Das mit dem Patriotismus war natürlich nicht ernst gemeint, sondern mehr augenzwinkernd. Denn ernsthafte Provokation verzeiht man im linken Lager nicht. Das weiß der Robert sehr wohl. Und so schrieb er in besagtem Patriotismus-Buch ganz im Sinne des ihn tragenden Milieus und vollkommen ironiefrei: „Vaterlandsliebe fand ich stets zum Kotzen. Ich wusste mit Deutschland noch nie etwas anzufangen und weiß es bis heute nicht.“

Selbst bei wohlwollender Lektüre klingt dieses Statement wenig patriotisch. Zumindest wenn man das gängige Verständnis von Patriotismus zugrunde legt. Und das hat, dafür muss man kein Latein können, irgendwas mit Vaterlandsliebe zu tun. Doch als geschulter Dialektiker weiß Robert Habeck natürlich, dass alles irgendwie auch sein Gegenteil ist. Und so plädiert er in besagtem Buch für eine „Erzählung, die auf Veränderung setzt, auf Gerechtigkeit und Internationalität. Dieses Engagement nenne ich einen ,linken Patriotismus’.“

Der linke Patriotismus, so Habeck, solle sich nicht auf Deutschland beziehen

Dieses Statement ist doppelt bemerkenswert.
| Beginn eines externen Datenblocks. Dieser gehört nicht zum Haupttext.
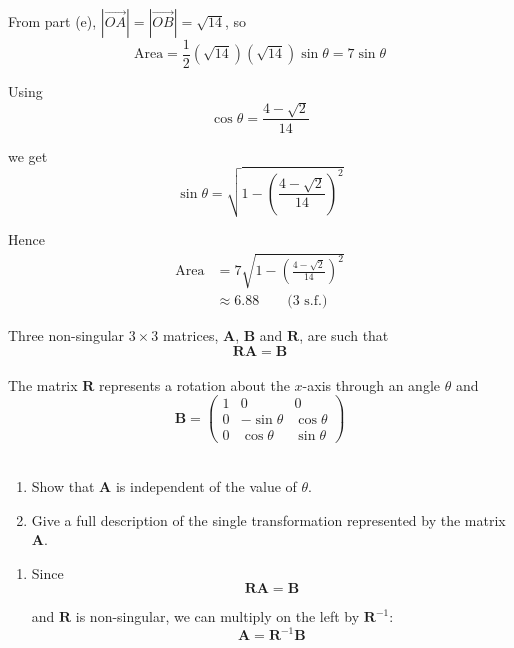 \documentclass[leqno]{article}
\begin{document}
\begin{enumerate}[
  label=\textbf{\arabic*.},
  leftmargin=*,
  topsep=0pt,
  partopsep=0pt,
  parsep=0pt
]
\begin{djsSolution}
\begin{enumerate}[label=\textbf{(\alph*)}]
From part (e), \(|\overrightarrow{OA}|=|\overrightarrow{OB}|=\sqrt{14}\), so
\[
\text{Area}
=\frac12(\sqrt{14})(\sqrt{14})\sin\theta
=7\sin\theta
\]

Using
\[
\cos\theta=\frac{4-\sqrt2}{14}
\]

we get
\[
\sin\theta=\sqrt{1-\left(\frac{4-\sqrt2}{14}\right)^2}
\]

Hence
\begin{align*}
\text{Area}
&=7\sqrt{1-\left(\frac{4-\sqrt2}{14}\right)^2} \\
&\approx 6.88\qquad\text{(3 s.f.)}
\end{align*}
\end{enumerate}
\end{djsSolution}


\newpage

\questionitem

Three non-singular $3 \times 3$ matrices, $\mathbf{A}$, $\mathbf{B}$ and $\mathbf{R}$, are such that
\[
\mathbf{R}\mathbf{A}=\mathbf{B}
\] \\
The matrix $\mathbf{R}$ represents a rotation about the $x$-axis through an angle $\theta$ and
\[
\mathbf{B}=\begin{pmatrix}
1 & 0 & 0 \\
0 & -\sin\theta & \cos\theta \\
0 & \cos\theta & \sin\theta
\end{pmatrix}
\] \\
\begin{enumerate}[label=\textbf{(\alph*)}]
  \item Show that $\mathbf{A}$ is independent of the value of $\theta$.  \\
  \item Give a full description of the single transformation represented by the matrix $\mathbf{A}$.  \\
\end{enumerate}

\vspace*{10pt}

\begin{djsSolution}
\begin{enumerate}[label=\textbf{(\alph*)}]
  \item Since
\[
\mathbf{R}\mathbf{A}=\mathbf{B}
\]

and $\mathbf{R}$ is non-singular, we can multiply on the left by $\mathbf{R}^{-1}$:
\[
\mathbf{A}=\mathbf{R}^{-1}\mathbf{B}
\]


\end{enumerate}
\end{djsSolution}
\end{enumerate}
\end{document}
Denn zum einen ist linker Patriotismus keine Erfindung von Robert Habeck. Von Friedrich Ebert über Kurt Schumacher bis zu Willy Brandt gab und gibt es zahllose linke Patrioten, deren innerer Antrieb es war und ist, dem Wohl des Vaterlandes zu dienen. Dieser Gedanke allerdings scheint so weit jenseits des Horizonts von Robert Habeck zu liegen, dass er ihn einfach ignoriert und einen eigenen linken Patriotismus entwirft, der mit Patriotismus allerdings wenig zu tun hat.

Der linke Patriotismus, so Habeck, solle sich nicht auf Deutschland beziehen. Schließlich gebe es so etwas wie den „Geist einer Nation“ nicht, und dessen „völkische“ Konnotation verweise auf das Gedankengut der Nazis. Ein linker Patriotismus müsse daher die Nationalstaatlichkeit überwinden. Folgerichtig schlägt Habeck die EU als neues Objekt eines linken Patriotismus vor.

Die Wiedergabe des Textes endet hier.